- EXERCISE DESCRIPTION -
Please copy every line from the following entries in which the word "YOLO" appears.

[Stored data]
* * * * * * *

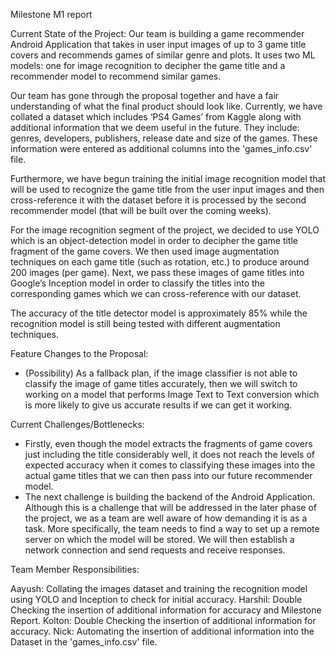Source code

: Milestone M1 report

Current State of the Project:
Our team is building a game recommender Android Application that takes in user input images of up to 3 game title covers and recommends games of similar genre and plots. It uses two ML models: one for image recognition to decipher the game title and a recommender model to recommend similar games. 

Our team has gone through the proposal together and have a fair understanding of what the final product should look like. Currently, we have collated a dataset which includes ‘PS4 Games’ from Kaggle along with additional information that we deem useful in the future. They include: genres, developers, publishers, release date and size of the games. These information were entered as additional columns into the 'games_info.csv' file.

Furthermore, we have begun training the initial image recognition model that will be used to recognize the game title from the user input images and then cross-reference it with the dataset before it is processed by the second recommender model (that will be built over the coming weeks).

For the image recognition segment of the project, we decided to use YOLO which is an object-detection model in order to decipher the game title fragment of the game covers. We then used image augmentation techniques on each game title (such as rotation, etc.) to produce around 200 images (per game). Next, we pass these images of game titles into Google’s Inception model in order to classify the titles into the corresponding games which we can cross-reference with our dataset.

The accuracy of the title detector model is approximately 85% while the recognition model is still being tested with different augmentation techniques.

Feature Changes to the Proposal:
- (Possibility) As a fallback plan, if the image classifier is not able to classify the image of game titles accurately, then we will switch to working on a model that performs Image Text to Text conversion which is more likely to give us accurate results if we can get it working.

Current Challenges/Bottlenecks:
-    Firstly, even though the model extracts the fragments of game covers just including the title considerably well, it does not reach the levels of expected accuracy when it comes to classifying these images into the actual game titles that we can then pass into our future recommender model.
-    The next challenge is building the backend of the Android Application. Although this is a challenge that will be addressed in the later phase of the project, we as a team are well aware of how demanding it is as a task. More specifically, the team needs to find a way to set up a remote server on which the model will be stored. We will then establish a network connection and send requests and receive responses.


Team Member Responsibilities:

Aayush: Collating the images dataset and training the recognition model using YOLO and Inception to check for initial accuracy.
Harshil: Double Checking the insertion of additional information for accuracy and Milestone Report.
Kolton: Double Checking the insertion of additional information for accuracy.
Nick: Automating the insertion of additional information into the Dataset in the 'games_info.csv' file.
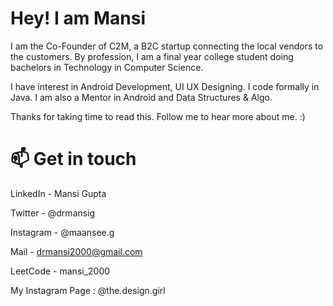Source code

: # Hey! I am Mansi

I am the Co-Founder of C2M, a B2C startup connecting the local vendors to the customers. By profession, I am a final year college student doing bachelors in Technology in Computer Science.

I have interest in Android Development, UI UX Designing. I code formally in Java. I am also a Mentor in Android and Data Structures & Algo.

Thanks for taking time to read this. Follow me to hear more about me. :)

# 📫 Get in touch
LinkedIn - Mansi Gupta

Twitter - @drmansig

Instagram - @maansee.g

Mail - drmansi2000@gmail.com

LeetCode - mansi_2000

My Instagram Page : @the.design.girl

* * * * * * *

- SOLUTION TO THIS TASK -
For the image recognition segment of the project, we decided to use YOLO which is an object-detection model in order to decipher the game title fragment of the game covers. We then used image augmentation techniques on each game title (such as rotation, etc.) to produce around 200 images (per game). Next, we pass these images of game titles into Google’s Inception model in order to classify the titles into the corresponding games which we can cross-reference with our dataset.
Aayush: Collating the images dataset and training the recognition model using YOLO and Inception to check for initial accuracy.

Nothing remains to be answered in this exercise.